Stored data:
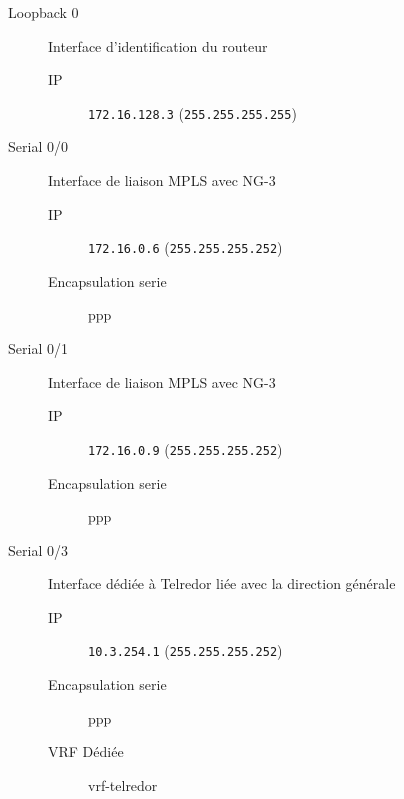 	\begin{description}
		\item[Loopback 0] Interface d'identification du routeur
		\begin{description}
			\item[IP] \texttt{172.16.128.3} (\texttt{255.255.255.255})
		\end{description}

		\item[Serial 0/0] Interface de liaison MPLS avec NG-3
		\begin{description}
			\item[IP] \texttt{172.16.0.6} (\texttt{255.255.255.252})
			\item[Encapsulation serie] ppp
		\end{description}

		\item[Serial 0/1] Interface de liaison MPLS avec NG-3
		\begin{description}
			\item[IP] \texttt{172.16.0.9} (\texttt{255.255.255.252})
			\item[Encapsulation serie] ppp
		\end{description}

		\item[Serial 0/3] Interface dédiée à Telredor liée avec la direction générale
		\begin{description}
			\item[IP] \texttt{10.3.254.1} (\texttt{255.255.255.252})
			\item[Encapsulation serie] ppp
			\item[VRF Dédiée] vrf-telredor
		\end{description}

	\end{description}
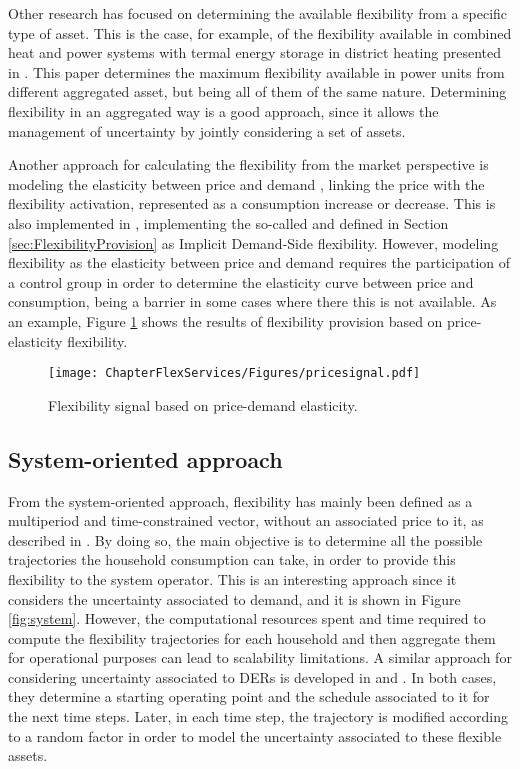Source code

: 
Other research has focused on determining the available flexibility from a specific type of asset. This is the case, for example, of the flexibility available in combined heat and power systems with termal energy storage in district heating presented in \cite{nuytten2013flexibility}. This paper determines the maximum flexibility available in power units from different aggregated asset, but being all of them of the same nature. Determining flexibility in an aggregated way is a good approach, since it allows the management of uncertainty by jointly considering a set of assets.  

Another approach for calculating the flexibility from the market perspective is modeling the elasticity between price and demand \cite{Gorria2013}, linking the price with the flexibility activation, represented as a consumption increase or decrease. This is also implemented in \cite{Moret2016}, implementing the so-called and defined in Section \ref{sec:FlexibilityProvision} as Implicit Demand-Side flexibility. However, modeling flexibility as the elasticity between price and demand requires the participation of a control group in order to determine the elasticity curve between price and consumption, being a barrier in some cases where there this is not available. As an example, Figure \ref{fig:elasticity} shows the results of flexibility provision based on price-elasticity flexibility. 

\begin{figure}[htbp]
	\centering
	\texttt{[image: ChapterFlexServices/Figures/pricesignal.pdf]}
		\caption{Flexibility signal based on price-demand elasticity.}
	\label{fig:elasticity}  
\end{figure}


\subsection{System-oriented approach}
From the system-oriented approach, flexibility has mainly been defined as a multiperiod and time-constrained vector, without an associated price to it, as described in \cite{Pinto2017}. By doing so, the main objective is to determine all the possible trajectories the household consumption can take, in order to provide this flexibility to the system operator. This is an interesting approach since it considers the uncertainty associated to demand, and it is shown in Figure \ref{fig:system}. However, the computational resources spent and time required to compute the flexibility trajectories for each household and then aggregate them for operational purposes can lead to scalability limitations. A similar approach for considering uncertainty associated to DERs is developed in \cite{Bremer2013} and \cite{SONNENSCHEIN2015}. In both cases, they determine a starting operating point and the schedule associated to it for the next time steps. Later, in each time step, the trajectory is modified according to a random factor in order to model the uncertainty associated to these flexible assets.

Work to be completed: What is needed is an exact copy of all the data, with no images in it.

Response:
 	\begin{description}
		\item[Loopback 0] Interface d'identification du routeur
		\begin{description}
			\item[IP] \texttt{172.16.128.3} (\texttt{255.255.255.255})
		\end{description}

		\item[Serial 0/0] Interface de liaison MPLS avec NG-3
		\begin{description}
			\item[IP] \texttt{172.16.0.6} (\texttt{255.255.255.252})
			\item[Encapsulation serie] ppp
		\end{description}

		\item[Serial 0/1] Interface de liaison MPLS avec NG-3
		\begin{description}
			\item[IP] \texttt{172.16.0.9} (\texttt{255.255.255.252})
			\item[Encapsulation serie] ppp
		\end{description}

		\item[Serial 0/3] Interface dédiée à Telredor liée avec la direction générale
		\begin{description}
			\item[IP] \texttt{10.3.254.1} (\texttt{255.255.255.252})
			\item[Encapsulation serie] ppp
			\item[VRF Dédiée] vrf-telredor
		\end{description}

	\end{description}
Source code

: 
Other research has focused on determining the available flexibility from a specific type of asset. This is the case, for example, of the flexibility available in combined heat and power systems with termal energy storage in district heating presented in \cite{nuytten2013flexibility}. This paper determines the maximum flexibility available in power units from different aggregated asset, but being all of them of the same nature. Determining flexibility in an aggregated way is a good approach, since it allows the management of uncertainty by jointly considering a set of assets.  

Another approach for calculating the flexibility from the market perspective is modeling the elasticity between price and demand \cite{Gorria2013}, linking the price with the flexibility activation, represented as a consumption increase or decrease. This is also implemented in \cite{Moret2016}, implementing the so-called and defined in Section \ref{sec:FlexibilityProvision} as Implicit Demand-Side flexibility. However, modeling flexibility as the elasticity between price and demand requires the participation of a control group in order to determine the elasticity curve between price and consumption, being a barrier in some cases where there this is not available. As an example, Figure \ref{fig:elasticity} shows the results of flexibility provision based on price-elasticity flexibility. 

\begin{figure}[htbp]
	\centering
	\texttt{[image: ChapterFlexServices/Figures/pricesignal.pdf]}
		\caption{Flexibility signal based on price-demand elasticity.}
	\label{fig:elasticity}  
\end{figure}


\subsection{System-oriented approach}
From the system-oriented approach, flexibility has mainly been defined as a multiperiod and time-constrained vector, without an associated price to it, as described in \cite{Pinto2017}. By doing so, the main objective is to determine all the possible trajectories the household consumption can take, in order to provide this flexibility to the system operator. This is an interesting approach since it considers the uncertainty associated to demand, and it is shown in Figure \ref{fig:system}. However, the computational resources spent and time required to compute the flexibility trajectories for each household and then aggregate them for operational purposes can lead to scalability limitations. A similar approach for considering uncertainty associated to DERs is developed in \cite{Bremer2013} and \cite{SONNENSCHEIN2015}. In both cases, they determine a starting operating point and the schedule associated to it for the next time steps. Later, in each time step, the trajectory is modified according to a random factor in order to model the uncertainty associated to these flexible assets.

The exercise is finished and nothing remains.